Les contours de ce nouveau monde sont encore incertains mais il est déjà possible d'en distinguer certaines lignes de forces. Porte-voix des vaincus de la mondialisation, Donald Trump a promis de donner la priorité au retour de la prospérité des Américains chez eux. Il s'est engagé, à travers sa doctrine "America first", à adopter des mesures protectionnistes qui devraient contraindre les États-Unis à remettre en cause plusieurs accords de libre-échange, l'accord de Paris sur le climat ainsi que l'appartenance du pays à l'Organisation mondiale du commerce au cours des prochains mois.

L'isolationnisme affiché par Donald Trump pendant la campagne pourrait sceller le sort de l'Amérique "gendarme du monde" et rebattre les cartes de la diplomatie mondiale. L'Europe va très certainement devoir composer sans son allié diplomatique historique et prendre sa sécurité en main. Si l'ampleur du rapprochement entre Washington et Moscou reste en suspens, les doutes exprimés par Donald Trump sur l'OTAN inquiètent les pays baltes, soucieux de ne pas connaître le même destin que la Crimée. En multipliant les provocations à l'égard de la Chine, le futur président menace de rompre le fragile équilibre des relations entre les deux superpuissances du XXIe siècle.

La Russie maître du jeu international

Relativement isolée sur la scène internationale il y a un an, face à une Europe unie dénonçant l'annexion de la Crimée et le soutien militaire offert au président syrien, Bachar al-Assad, la Russie de Vladimir Poutine a retrouvé une place de choix dans le concert des Nations. Du Donbass à la la Syrie, profitant de la faiblesse de l'Europe et du repli américain, Moscou a pris l'ascendant sur l'Occident et mené le jeu dans les dossiers les plus brûlants. La victoire à Alep a posé Vladimir Poutine en acteur incontournable de la résolution du conflit syrien et acté l'impuissance de la communauté internationale, paralysée par les vetos russe et chinois à l'ONU comme aux pires heures de la Guerre froide.

Vladimir Poutine et Barack Obama, le 9 mai 2016
Vladimir Poutine et Barack Obama, le 9 mai 2016 Crédit : Alexei Druzhinin/AP/SIPA

Désireuse de s'imposer à nouveau comme un acteur majeur au Proche-Orient, la Russie va devoir gérer sa victoire dans un cadre mouvant en proie au chaos depuis les révolutions de 2011. Les intérêts de Moscou pourraient rapidement se heurter aux velléités d'hégémonie régionale de l'Iran, qui a renforcé son influence en Syrie avec la victoire à Alep. Téhéran qui voit d'un très mauvais œil les rêves d'empire néo-ottoman de la Turquie de Recep Tayyip Erdogan, dont le rapprochement avec la Russie et l'intervention contre les Kurdes en Syrie suscitent une méfiance grandissante chez ses alliés de l'OTAN. Autant de lignes de fractures qui porteront en elles les germes des conflits futurs faute de compromis régional entre chiites et sunnites.
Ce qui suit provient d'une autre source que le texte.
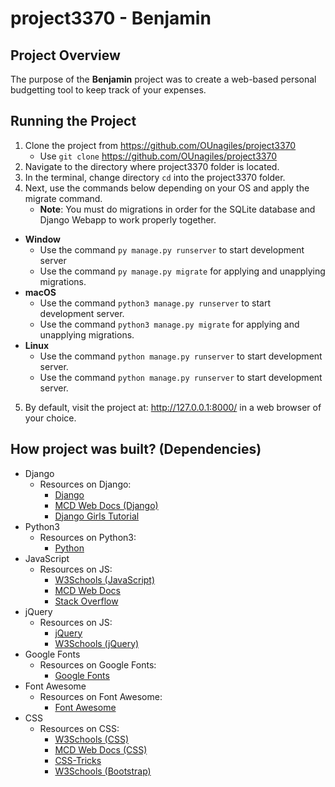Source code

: # project3370 - Benjamin


## Project Overview

The purpose of the **Benjamin** project was to create a web-based personal budgetting tool to keep track of your expenses.


## Running the Project

1.  Clone the project from https://github.com/OUnagiles/project3370
      * Use `git clone` https://github.com/OUnagiles/project3370     
2.  Navigate to the directory where project3370 folder is located.
3.  In the terminal, change directory `cd` into the project3370 folder.
4.  Next, use the commands below depending on your OS and apply the migrate command.
     * **Note**: You must do migrations in order for the SQLite database and Django Webapp to work properly together.
* **Window**
    * Use the command `py manage.py runserver` to start development server
    * Use the command `py manage.py migrate` for applying and unapplying migrations.
* **macOS**
    * Use the command `python3 manage.py runserver` to start development server. 
    * Use the command `python3 manage.py migrate` for applying and unapplying migrations.
* **Linux**
    * Use the command `python manage.py runserver` to start development server. 
    * Use the command `python manage.py runserver` to start development server. 
5.  By default, visit the project at: http://127.0.0.1:8000/ in a web browser of your choice.  
  

## How project was built? (Dependencies)
* Django
  * Resources on Django:
    * [Django](https://www.djangoproject.com)  
    * [MCD Web Docs (Django) ](https://developer.mozilla.org/en-US/docs/Learn/Server-side/Django)
    * [Django Girls Tutorial](https://tutorial.djangogirls.org/en/)
* Python3
  * Resources on Python3:
    * [Python](https://www.python.org)
* JavaScript
  * Resources on JS:
    * [W3Schools (JavaScript)](https://www.w3schools.com/js/default.asp)   
    * [MCD Web Docs](https://developer.mozilla.org/en-US/)
    * [Stack Overflow](https://stackoverflow.com)
* jQuery    
  * Resources on JS:
    * [jQuery](https://jquery.com)
    * [W3Schools (jQuery)](https://www.w3schools.com/jquery/default.asp)
* Google Fonts
    * Resources on Google Fonts:
        * [Google Fonts](https://fonts.google.com)
* Font Awesome
    * Resources on Font Awesome:
        * [Font Awesome](https://fontawesome.com) 
* CSS
    * Resources on CSS: 
        * [W3Schools (CSS)](https://www.w3schools.com/css/default.asp) 
        * [MCD Web Docs (CSS)](https://developer.mozilla.org/en-US/docs/Web/CSS)
        * [CSS-Tricks](https://css-tricks.com)
        * [W3Schools (Bootstrap)](https://www.w3schools.com/bootstrap4/default.asp)
        
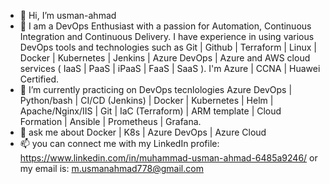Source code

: - 👋 Hi, I’m usman-ahmad
- 👀 I am a DevOps Enthusiast with a passion for Automation, Continuous 
Integration and Continuous Delivery. I have experience in using various 
DevOps tools and technologies such as Git | Github | Terraform | Linux | Docker | Kubernetes | 
Jenkins | Azure DevOps | Azure and AWS cloud services ( IaaS | PaaS | iPaaS | FaaS | SaaS ). I'm Azure | CCNA | Huawei Certified. 
- 🌱 I’m currently practicing on DevOps tecnlologies Azure DevOps | Python/bash | CI/CD (Jenkins) | Docker | Kubernetes | Helm | Apache/Nginx/IIS | Git | IaC (Terraform) | ARM template | Cloud Formation | Ansible | Prometheus | Grafana.
- 💞️ ask me about Docker | K8s | Azure DevOps | Azure Cloud
- 📫 you can connect me with my LinkedIn profile: https://www.linkedin.com/in/muhammad-usman-ahmad-6485a9246/
or my email is: m.usmanahmad778@gmail.com

<!---
usman-ahmad-22/usman-ahmad-22 is a ✨ special ✨ repository because its `README.md` (this file) appears on your GitHub profile.
You can click the Preview link to take a look at your changes.
--->
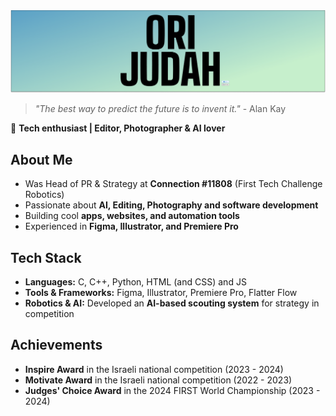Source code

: <picture>
  <source media="(prefers-color-scheme: dark)" srcset="./banner/Light.png">
  <img alt="OJ-cod Banner" src="./banner/Light.png">
</picture>

> _"The best way to predict the future is to invent it."_ \- Alan Kay


🚀 **Tech enthusiast | Editor, Photographer & AI lover**  

##  About Me  
-  Was Head of PR & Strategy at **Connection #11808** (First Tech Challenge Robotics)   
- Passionate about **AI, Editing, Photography and software development**  
-  Building cool **apps, websites, and automation tools**  
-  Experienced in **Figma, Illustrator, and Premiere Pro**  

## Tech Stack  
-  **Languages:** C, C++, Python, HTML (and CSS) and JS  
- **Tools & Frameworks:** Figma, Illustrator, Premiere Pro, Flatter Flow  
-  **Robotics & AI:** Developed an **AI-based scouting system** for strategy in competition  

## Achievements  
- **Inspire Award** in the Israeli national competition (2023 - 2024)
- **Motivate Award** in the Israeli national competition (2022 - 2023)
- **Judges' Choice Award** in the 2024 FIRST World Championship (2023 - 2024)

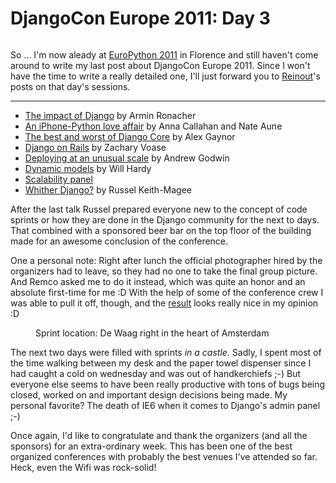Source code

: # DjangoCon Europe 2011: Day 3

<figure>
<img src="http://photos.h10n.me/Conferences/DjangoCon-Europe-2011/i-MJTFkKZ/0/M/DSC0623-M.jpg" alt="" />
</figure>

So ... I'm now aleady at [EuroPython 2011](http://ep2011.europython.eu) in
Florence and still haven't come around to write my last post about DjangoCon
Europe 2011. Since I won't have the time to write a really detailed one, I'll
just forward you to [Reinout](http://reinout.vanrees.org/weblog/)'s posts on
that day's sessions.

---------------------

* [The impact of Django](http://reinout.vanrees.org/weblog/2011/06/08/impact-of-django.html) by Armin Ronacher
* [An iPhone-Python love affair](http://reinout.vanrees.org/weblog/2011/06/08/iphone-python.html) by Anna Callahan and Nate Aune
* [The best and worst of Django Core](http://reinout.vanrees.org/weblog/2011/06/08/best-worst-django.html) by Alex Gaynor
* [Django on Rails](http://reinout.vanrees.org/weblog/2011/06/08/django-on-rails.html)  by Zachary Voase
* [Deploying at an unusual scale](http://reinout.vanrees.org/weblog/2011/06/08/deployment-unusual-scale.html) by Andrew Godwin
* [Dynamic models](http://reinout.vanrees.org/weblog/2011/06/08/runtime-dynamic-models.html) by Will Hardy
* [Scalability panel](http://reinout.vanrees.org/weblog/2011/06/08/scalability-panel.html)
* [Whither Django?](http://reinout.vanrees.org/weblog/2011/06/08/whither-django.html) by Russel Keith-Magee

After the last talk Russel prepared everyone new to the concept of code
sprints or how they are done in the Django community for the next to days.
That combined with a sponsored beer bar on the top floor of the building made
for an awesome conclusion of the conference.

One a personal note: Right after lunch the official photographer hired by the
organizers had to leave, so they had no one to take the final group picture.
And Remco asked me to do it instead, which was quite an honor and an absolute
first-time for me :D With the help of some of the conference crew I was able
to pull it off, though, and the
[result](http://photos.h10n.me/Conferences/DjangoCon-Europe-2011/17410256_qnB7sR#1329027018_MJTFkKZ-A-LB)
looks really nice in my opinion :D

<figure>
<img src="http://photos.h10n.me/Conferences/DjangoCon-Europe-2011/i-NGBgC7F/0/M/DSC0766-M.jpg" alt="" />
<figcaption>Sprint location: De Waag right in the heart of
Amsterdam</figcatpion>
</figure>

The next two days were filled with sprints *in a castle*. Sadly, I spent most
of the time walking between my desk and the paper towel dispenser since I had
caught a cold on wednesday and was out of handkerchiefs ;-) But everyone else
seems to have been really productive with tons of bugs being closed, worked on
and important design decisions being made. My personal favorite? The death of
IE6 when it comes to Django's admin panel ;-)

Once again, I'd like to congratulate and thank the organizers (and all the
sponsors) for an extra-ordinary week. This has been one of the best organized
conferences with probably the best venues I've attended so far. Heck, even the
Wifi was rock-solid!
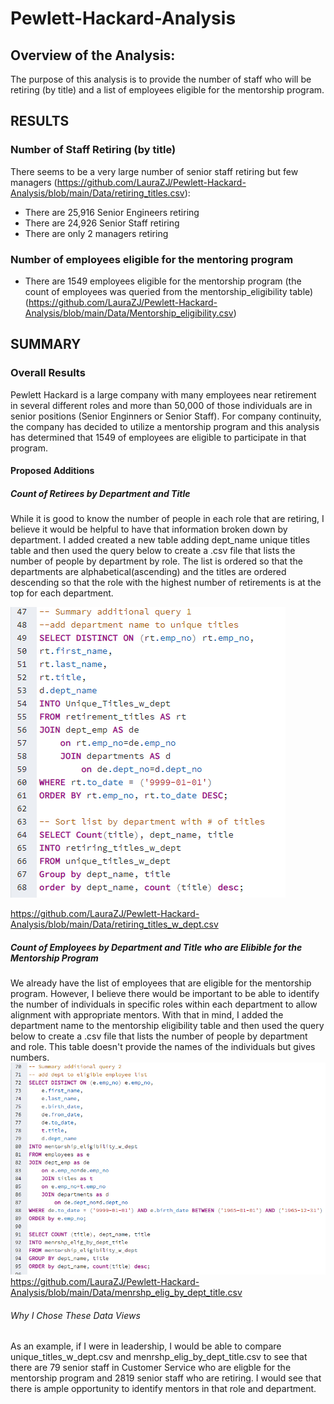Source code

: # Pewlett-Hackard-Analysis
## Overview of the Analysis:
The purpose of this analysis is to provide the number of staff who will be 
retiring (by title) and a list of employees eligible for the mentorship program.


## RESULTS 

### Number of Staff Retiring (by title)
There seems to be a very large number of senior staff retiring but few managers (https://github.com/LauraZJ/Pewlett-Hackard-Analysis/blob/main/Data/retiring_titles.csv):
* There are 25,916 Senior Engineers retiring
* There are 24,926 Senior Staff retiring
* There are only 2 managers retiring

### Number of employees eligible for the mentoring program
* There are 1549 employees eligible for the mentorship program (the count of employees was queried from the mentorship_eligibility table) (https://github.com/LauraZJ/Pewlett-Hackard-Analysis/blob/main/Data/Mentorship_eligibility.csv)

## SUMMARY
### Overall Results
Pewlett Hackard is a large company with many employees near retirement in several different roles and more than 50,000 of those individuals are in senior positions (Senior Enginners or Senior Staff).  For company continuity, the company has decided to utilize a mentorship program and this analysis has determined that 1549 of employees are eligible to participate in that program. 

#### Proposed Additions
##### Count of Retirees by Department and Title
While it is good to know the number of people in each role that are retiring, I believe it would be helpful to have that information broken down by department.  I added created a new table adding dept_name unique titles table and then used the query below to create a .csv file that lists the number of people by department by role. The list is ordered so that the departments are alphabetical(ascending) and the titles are ordered descending so that the role with the highest number of retirements is at the top for each department.

![Number retiring by title](https://github.com/LauraZJ/Pewlett-Hackard-Analysis/blob/main/Queries/unique_titles_by_Dept_count.png)

https://github.com/LauraZJ/Pewlett-Hackard-Analysis/blob/main/Data/retiring_titles_w_dept.csv

##### Count of Employees by Department and Title who are Elibible for the Mentorship Program
We already have the list of employees that are eligible for the mentorship program.  However, I believe there would be important to be able to identify the number of individuals
in specific roles within each department to allow alignment with appropriate mentors.  With that in mind, I added the department name to the mentorship eligibility table and then used the query below to create a .csv file that lists the number of people by department and role.  This table doesn't provide the names of the individuals but gives numbers.    
![number eligible for mentorship program by dept](https://github.com/LauraZJ/Pewlett-Hackard-Analysis/blob/main/Queries/number_emp_eligible_for_mentor_by_dept.png)
https://github.com/LauraZJ/Pewlett-Hackard-Analysis/blob/main/Data/menrshp_elig_by_dept_title.csv

######  Why I Chose These Data Views
As an example, if I were in leadership, I would be able to compare unique_titles_w_dept.csv and menrshp_elig_by_dept_title.csv to see that there are 79 senior staff in Customer Service who are eligble for the mentorship program and 2819 senior staff who are retiring.  I would see that there is ample opportunity to identify mentors in that role and department.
Comme à l'époque soviétique, la Russie a doublé cet interventionnisme militaire d'une influence politique grandissante. La CIA accuse Moscou d'être à l'origine du piratage des emails du parti démocrate américain dont la révélation par Wikileaks a influencé la présidentielle en Amérique. Vladimir Poutine peut s'appuyer sur des amis plus nombreux en Occident. Le futur locataire de la Maison Blanche et les candidats de la droite et de l'extrême-droite à la présidentielle française ne cachent pas leur sympathie pour le maître du Kremlin. Moscou espère profiter de ce monde plus russophile pour assouplir le régime de sanctions imposées après l'annexion de la Crimée.